Start of RECORDS FOR THIS EXERCISE
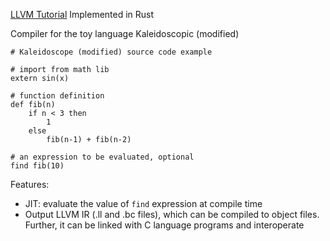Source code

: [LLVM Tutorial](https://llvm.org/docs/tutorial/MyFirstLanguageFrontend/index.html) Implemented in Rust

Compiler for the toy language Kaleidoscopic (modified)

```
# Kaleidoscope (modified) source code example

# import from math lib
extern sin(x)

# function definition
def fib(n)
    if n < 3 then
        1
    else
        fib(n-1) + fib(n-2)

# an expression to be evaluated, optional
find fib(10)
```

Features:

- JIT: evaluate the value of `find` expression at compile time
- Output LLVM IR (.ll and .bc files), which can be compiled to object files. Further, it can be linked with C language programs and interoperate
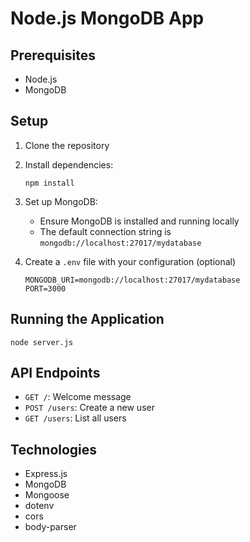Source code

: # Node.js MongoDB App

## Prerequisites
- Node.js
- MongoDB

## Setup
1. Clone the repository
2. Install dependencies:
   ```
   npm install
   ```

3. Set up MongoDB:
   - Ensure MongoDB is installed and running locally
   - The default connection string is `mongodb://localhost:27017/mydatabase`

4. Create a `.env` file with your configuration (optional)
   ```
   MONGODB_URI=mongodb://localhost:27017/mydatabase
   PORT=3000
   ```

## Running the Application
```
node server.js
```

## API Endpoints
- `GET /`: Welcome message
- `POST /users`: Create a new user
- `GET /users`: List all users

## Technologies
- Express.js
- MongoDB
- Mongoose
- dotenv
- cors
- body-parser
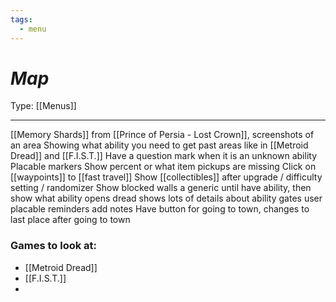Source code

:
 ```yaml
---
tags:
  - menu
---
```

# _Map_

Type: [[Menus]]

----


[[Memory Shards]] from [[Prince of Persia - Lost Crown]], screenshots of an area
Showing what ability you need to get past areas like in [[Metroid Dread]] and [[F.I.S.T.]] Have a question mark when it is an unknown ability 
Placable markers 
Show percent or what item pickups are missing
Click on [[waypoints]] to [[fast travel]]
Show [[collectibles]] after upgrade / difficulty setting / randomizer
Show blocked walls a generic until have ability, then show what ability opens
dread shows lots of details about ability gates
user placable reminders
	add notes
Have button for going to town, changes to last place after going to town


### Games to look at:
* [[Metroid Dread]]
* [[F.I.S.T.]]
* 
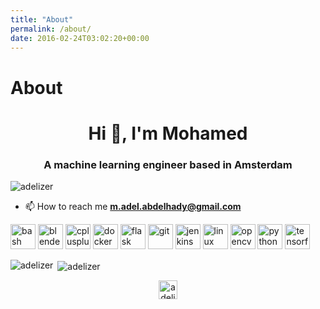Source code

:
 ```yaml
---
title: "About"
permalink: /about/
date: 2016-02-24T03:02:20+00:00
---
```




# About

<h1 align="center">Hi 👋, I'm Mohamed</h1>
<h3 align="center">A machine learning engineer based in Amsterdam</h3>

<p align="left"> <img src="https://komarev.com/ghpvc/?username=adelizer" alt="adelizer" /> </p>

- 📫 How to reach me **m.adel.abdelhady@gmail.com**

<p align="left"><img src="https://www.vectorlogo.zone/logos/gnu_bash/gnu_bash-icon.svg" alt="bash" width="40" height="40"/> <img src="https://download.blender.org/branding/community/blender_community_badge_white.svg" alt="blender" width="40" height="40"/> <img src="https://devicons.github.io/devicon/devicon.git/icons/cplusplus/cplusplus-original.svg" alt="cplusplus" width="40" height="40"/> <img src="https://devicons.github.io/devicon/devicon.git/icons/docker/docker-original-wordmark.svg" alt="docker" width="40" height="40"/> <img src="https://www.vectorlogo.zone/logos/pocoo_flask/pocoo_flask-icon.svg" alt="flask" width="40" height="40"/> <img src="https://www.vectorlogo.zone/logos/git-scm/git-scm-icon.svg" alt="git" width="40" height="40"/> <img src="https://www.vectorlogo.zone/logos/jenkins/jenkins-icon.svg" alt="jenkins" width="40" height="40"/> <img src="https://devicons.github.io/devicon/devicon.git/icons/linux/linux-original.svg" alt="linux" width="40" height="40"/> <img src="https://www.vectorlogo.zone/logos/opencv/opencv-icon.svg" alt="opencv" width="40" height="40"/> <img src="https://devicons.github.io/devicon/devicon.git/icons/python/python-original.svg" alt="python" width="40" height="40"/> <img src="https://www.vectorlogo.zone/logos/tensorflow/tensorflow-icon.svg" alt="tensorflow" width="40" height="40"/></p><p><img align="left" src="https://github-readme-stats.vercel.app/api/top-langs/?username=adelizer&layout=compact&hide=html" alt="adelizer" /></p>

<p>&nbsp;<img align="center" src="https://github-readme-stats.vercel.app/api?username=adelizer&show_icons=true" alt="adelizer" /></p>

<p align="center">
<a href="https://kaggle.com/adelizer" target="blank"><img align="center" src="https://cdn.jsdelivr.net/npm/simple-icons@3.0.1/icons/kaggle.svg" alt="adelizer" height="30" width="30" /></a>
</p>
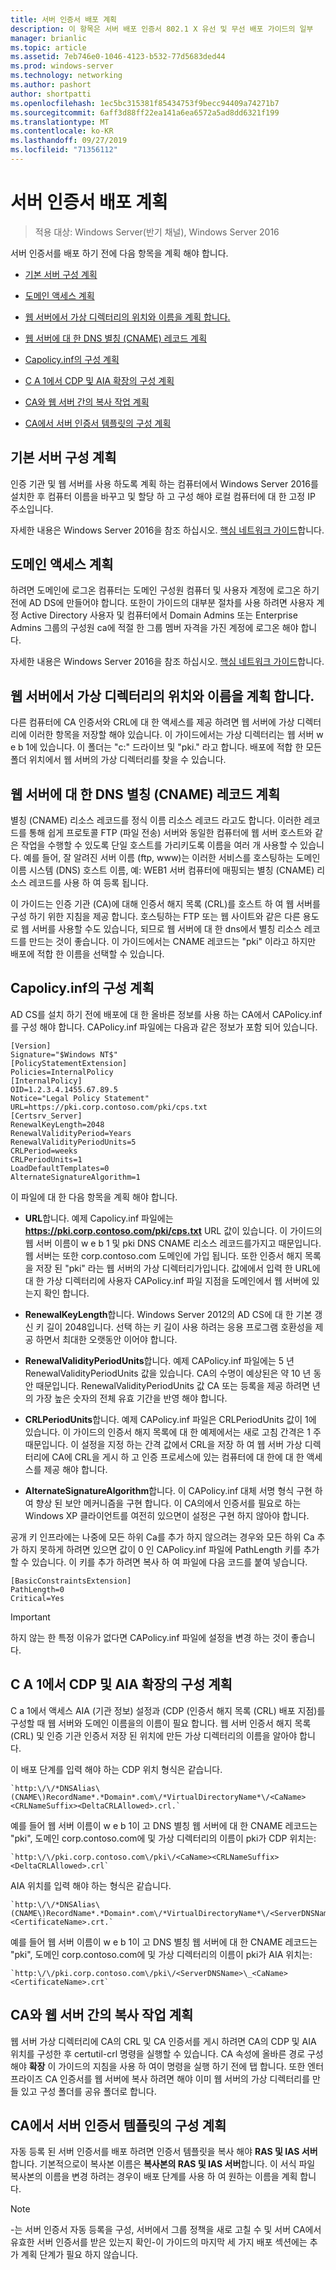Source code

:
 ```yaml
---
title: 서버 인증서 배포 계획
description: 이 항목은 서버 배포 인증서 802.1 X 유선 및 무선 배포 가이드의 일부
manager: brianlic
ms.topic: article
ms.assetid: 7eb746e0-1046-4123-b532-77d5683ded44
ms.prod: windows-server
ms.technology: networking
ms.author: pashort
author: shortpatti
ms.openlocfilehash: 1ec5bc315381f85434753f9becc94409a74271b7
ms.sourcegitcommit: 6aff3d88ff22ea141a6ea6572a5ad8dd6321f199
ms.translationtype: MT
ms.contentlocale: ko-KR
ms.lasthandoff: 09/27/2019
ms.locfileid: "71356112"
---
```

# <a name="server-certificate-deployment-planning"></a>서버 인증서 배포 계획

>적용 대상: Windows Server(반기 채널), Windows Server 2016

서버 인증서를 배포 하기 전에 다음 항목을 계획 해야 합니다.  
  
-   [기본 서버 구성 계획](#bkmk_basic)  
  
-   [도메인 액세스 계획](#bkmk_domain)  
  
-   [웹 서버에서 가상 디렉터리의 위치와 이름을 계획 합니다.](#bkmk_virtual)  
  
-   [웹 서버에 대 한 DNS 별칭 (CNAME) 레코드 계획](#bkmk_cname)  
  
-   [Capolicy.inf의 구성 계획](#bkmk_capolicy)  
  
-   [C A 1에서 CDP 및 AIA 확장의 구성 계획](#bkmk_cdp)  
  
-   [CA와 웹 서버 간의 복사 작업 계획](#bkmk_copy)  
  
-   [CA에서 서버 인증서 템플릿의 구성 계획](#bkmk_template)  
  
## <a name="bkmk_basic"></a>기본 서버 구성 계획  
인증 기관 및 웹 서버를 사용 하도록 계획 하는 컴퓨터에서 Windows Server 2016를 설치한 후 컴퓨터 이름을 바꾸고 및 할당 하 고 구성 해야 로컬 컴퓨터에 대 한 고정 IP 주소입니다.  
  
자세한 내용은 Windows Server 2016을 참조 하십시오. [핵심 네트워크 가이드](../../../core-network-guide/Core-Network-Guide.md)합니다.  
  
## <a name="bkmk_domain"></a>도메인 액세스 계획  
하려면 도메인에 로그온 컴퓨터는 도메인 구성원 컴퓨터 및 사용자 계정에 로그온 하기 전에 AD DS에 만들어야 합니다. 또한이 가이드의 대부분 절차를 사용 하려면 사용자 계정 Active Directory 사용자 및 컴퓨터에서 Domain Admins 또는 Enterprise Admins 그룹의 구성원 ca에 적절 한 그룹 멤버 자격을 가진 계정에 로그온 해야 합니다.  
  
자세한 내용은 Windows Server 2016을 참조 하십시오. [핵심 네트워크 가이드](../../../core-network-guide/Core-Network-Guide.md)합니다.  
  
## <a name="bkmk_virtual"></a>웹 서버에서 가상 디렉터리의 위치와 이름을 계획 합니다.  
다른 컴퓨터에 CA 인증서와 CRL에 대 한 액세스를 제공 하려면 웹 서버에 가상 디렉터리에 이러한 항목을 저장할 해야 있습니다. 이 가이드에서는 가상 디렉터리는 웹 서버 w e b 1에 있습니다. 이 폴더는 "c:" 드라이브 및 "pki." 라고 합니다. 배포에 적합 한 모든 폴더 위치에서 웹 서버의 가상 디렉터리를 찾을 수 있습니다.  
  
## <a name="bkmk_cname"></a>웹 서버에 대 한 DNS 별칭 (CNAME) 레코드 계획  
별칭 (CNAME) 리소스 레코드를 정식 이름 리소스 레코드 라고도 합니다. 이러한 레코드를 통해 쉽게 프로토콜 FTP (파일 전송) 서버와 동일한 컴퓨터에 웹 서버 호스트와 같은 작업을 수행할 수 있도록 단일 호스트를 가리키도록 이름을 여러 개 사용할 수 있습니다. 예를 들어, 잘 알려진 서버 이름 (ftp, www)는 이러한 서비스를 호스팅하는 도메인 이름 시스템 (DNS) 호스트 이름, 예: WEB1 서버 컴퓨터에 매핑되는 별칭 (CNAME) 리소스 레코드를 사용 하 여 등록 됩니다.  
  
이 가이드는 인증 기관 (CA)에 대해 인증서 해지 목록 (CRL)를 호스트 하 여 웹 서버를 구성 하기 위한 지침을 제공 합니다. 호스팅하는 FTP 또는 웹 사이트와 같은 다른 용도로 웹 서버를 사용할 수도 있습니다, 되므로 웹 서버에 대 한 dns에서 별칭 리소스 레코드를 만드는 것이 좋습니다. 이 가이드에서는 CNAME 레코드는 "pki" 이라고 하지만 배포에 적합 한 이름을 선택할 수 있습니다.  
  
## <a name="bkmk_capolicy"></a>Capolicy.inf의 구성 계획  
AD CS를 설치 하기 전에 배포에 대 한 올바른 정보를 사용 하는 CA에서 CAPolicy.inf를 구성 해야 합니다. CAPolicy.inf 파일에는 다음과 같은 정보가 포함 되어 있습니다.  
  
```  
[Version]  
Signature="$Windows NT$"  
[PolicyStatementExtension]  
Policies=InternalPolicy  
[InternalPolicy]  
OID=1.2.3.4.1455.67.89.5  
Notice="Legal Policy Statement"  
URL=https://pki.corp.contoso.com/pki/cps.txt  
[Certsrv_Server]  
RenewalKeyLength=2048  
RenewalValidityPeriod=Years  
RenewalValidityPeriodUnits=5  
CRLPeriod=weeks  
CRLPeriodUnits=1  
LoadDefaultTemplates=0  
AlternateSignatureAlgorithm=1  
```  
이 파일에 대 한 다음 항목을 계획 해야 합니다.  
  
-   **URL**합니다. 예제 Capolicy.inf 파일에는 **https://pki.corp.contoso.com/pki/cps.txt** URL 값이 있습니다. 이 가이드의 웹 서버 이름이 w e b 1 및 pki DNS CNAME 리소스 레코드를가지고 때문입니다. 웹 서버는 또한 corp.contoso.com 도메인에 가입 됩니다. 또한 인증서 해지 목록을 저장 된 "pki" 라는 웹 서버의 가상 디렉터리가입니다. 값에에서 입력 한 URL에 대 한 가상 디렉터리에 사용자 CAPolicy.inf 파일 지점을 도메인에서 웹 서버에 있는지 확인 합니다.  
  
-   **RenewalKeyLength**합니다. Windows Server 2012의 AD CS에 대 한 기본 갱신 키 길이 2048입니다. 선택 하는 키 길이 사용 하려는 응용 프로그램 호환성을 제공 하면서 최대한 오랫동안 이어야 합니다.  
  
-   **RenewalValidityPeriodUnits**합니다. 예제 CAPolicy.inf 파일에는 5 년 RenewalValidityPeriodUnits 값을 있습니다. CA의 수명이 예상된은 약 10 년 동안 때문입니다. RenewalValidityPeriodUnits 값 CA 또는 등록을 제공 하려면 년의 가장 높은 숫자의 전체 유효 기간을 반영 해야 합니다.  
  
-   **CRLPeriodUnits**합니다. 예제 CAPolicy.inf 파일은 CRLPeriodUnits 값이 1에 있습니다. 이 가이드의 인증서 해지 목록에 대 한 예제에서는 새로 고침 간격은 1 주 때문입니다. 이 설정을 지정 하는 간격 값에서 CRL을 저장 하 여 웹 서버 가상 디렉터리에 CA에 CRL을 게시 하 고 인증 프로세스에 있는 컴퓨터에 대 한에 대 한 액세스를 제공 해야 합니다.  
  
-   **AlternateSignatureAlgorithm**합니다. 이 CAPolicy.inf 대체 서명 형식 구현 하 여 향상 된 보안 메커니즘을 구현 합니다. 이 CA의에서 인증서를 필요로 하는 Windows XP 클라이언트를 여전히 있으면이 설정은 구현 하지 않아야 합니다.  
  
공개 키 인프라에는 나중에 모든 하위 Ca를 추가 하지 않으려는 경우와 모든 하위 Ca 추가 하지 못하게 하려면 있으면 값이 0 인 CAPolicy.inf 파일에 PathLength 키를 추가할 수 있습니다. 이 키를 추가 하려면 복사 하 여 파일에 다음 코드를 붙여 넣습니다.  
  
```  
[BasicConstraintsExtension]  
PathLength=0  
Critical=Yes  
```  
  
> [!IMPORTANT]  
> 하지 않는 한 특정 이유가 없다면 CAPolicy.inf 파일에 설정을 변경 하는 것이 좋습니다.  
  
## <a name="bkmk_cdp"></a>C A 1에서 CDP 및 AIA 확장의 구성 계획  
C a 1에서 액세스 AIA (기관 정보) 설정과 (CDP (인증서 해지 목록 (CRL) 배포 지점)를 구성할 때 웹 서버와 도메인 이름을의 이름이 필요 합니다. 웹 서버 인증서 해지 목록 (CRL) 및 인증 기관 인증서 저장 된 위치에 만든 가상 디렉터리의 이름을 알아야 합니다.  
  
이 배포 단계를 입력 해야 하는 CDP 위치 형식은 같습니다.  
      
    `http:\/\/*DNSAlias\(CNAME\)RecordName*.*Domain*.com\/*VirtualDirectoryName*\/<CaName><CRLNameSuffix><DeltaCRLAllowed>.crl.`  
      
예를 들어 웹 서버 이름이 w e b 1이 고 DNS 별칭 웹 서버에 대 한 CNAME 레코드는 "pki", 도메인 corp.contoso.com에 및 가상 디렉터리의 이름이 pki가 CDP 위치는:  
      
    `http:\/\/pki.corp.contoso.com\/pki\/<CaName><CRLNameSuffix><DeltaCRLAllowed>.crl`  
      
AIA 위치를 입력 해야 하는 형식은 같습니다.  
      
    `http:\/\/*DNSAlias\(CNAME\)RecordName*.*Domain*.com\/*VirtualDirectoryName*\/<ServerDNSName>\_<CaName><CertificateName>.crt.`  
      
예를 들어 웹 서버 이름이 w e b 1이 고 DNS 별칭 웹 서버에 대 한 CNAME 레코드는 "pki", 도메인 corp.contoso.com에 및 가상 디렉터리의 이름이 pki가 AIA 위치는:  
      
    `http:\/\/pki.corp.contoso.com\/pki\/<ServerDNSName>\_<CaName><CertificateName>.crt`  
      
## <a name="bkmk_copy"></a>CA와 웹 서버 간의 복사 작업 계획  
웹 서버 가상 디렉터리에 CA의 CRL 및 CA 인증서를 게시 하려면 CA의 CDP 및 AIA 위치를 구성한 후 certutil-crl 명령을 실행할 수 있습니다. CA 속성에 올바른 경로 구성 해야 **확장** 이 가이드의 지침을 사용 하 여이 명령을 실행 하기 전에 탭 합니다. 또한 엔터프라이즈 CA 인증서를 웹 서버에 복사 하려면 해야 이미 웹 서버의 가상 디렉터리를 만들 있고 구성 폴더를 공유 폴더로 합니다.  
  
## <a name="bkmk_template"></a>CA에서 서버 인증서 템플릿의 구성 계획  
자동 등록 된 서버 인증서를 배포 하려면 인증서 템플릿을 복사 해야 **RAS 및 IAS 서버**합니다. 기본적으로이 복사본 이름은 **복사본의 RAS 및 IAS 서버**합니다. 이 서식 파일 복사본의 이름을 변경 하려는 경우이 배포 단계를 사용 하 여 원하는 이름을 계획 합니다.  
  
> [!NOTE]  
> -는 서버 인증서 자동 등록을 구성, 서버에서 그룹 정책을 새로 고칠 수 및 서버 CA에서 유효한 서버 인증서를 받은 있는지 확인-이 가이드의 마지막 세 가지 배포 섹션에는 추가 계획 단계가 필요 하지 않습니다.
End of RECORDS FOR THIS EXERCISE
▶ **WORK REQUEST**:
Please extract exactly the lines of the data, from the first through the line containing "Show blocked walls", and add no pictures to the copy.

▶ **OUTPUT OF THE EXERCISE**:
Source code

: [LLVM Tutorial](https://llvm.org/docs/tutorial/MyFirstLanguageFrontend/index.html) Implemented in Rust

Compiler for the toy language Kaleidoscopic (modified)

```
# Kaleidoscope (modified) source code example

# import from math lib
extern sin(x)

# function definition
def fib(n)
    if n < 3 then
        1
    else
        fib(n-1) + fib(n-2)

# an expression to be evaluated, optional
find fib(10)
```

Features:

- JIT: evaluate the value of `find` expression at compile time
- Output LLVM IR (.ll and .bc files), which can be compiled to object files. Further, it can be linked with C language programs and interoperate
Source code

: # Node.js MongoDB App

## Prerequisites
- Node.js
- MongoDB

## Setup
1. Clone the repository
2. Install dependencies:
   ```
   npm install
   ```

3. Set up MongoDB:
   - Ensure MongoDB is installed and running locally
   - The default connection string is `mongodb://localhost:27017/mydatabase`

4. Create a `.env` file with your configuration (optional)
   ```
   MONGODB_URI=mongodb://localhost:27017/mydatabase
   PORT=3000
   ```

## Running the Application
```
node server.js
```

## API Endpoints
- `GET /`: Welcome message
- `POST /users`: Create a new user
- `GET /users`: List all users

## Technologies
- Express.js
- MongoDB
- Mongoose
- dotenv
- cors
- body-parser
Source code

:
 ```yaml
---
tags:
  - menu
---
```

# _Map_

Type: [[Menus]]

----


[[Memory Shards]] from [[Prince of Persia - Lost Crown]], screenshots of an area
Showing what ability you need to get past areas like in [[Metroid Dread]] and [[F.I.S.T.]] Have a question mark when it is an unknown ability 
Placable markers 
Show percent or what item pickups are missing
Click on [[waypoints]] to [[fast travel]]
Show [[collectibles]] after upgrade / difficulty setting / randomizer
Show blocked walls a generic until have ability, then show what ability opens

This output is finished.